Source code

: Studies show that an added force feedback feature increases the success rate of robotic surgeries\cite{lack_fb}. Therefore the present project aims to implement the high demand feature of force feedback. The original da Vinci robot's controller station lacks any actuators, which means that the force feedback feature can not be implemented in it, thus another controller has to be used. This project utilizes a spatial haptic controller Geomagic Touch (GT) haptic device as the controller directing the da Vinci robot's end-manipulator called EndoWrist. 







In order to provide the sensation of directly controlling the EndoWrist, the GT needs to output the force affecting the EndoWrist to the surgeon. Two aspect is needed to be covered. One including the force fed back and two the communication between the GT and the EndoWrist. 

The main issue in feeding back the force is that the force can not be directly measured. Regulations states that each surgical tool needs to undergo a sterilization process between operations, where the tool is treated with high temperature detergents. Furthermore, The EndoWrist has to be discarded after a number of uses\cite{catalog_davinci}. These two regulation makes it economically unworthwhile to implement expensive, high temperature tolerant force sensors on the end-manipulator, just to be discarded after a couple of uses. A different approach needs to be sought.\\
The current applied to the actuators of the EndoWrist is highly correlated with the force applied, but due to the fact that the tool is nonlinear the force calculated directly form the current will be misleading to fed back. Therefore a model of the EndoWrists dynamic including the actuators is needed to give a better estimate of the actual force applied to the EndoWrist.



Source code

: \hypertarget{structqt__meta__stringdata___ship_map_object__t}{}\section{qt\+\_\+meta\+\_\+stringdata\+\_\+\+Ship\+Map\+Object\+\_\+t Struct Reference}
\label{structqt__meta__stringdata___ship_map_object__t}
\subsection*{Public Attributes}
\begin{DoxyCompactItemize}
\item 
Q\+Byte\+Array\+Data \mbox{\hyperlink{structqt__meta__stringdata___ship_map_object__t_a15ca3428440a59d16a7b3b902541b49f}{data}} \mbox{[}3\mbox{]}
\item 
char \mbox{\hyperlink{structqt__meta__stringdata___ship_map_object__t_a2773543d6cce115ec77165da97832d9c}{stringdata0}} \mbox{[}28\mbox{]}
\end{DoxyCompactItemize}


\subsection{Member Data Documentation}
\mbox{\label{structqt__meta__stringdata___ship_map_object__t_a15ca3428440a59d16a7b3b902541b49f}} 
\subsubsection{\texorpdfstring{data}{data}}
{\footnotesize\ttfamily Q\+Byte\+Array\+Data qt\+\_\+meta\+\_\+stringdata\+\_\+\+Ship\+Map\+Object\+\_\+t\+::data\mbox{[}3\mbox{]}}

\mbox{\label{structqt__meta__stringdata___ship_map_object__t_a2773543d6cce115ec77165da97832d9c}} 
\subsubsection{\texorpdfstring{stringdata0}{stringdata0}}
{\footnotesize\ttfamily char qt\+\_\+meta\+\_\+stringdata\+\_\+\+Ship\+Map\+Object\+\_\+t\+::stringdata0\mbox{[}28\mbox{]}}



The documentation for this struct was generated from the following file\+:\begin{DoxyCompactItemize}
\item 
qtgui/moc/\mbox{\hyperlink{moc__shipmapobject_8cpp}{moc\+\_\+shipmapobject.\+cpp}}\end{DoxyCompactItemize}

----

Activity: Your answer should consist of every line from the entries that holds "subsubsection".

Reply:
\subsubsection{\texorpdfstring{data}{data}}
\subsubsection{\texorpdfstring{stringdata0}{stringdata0}}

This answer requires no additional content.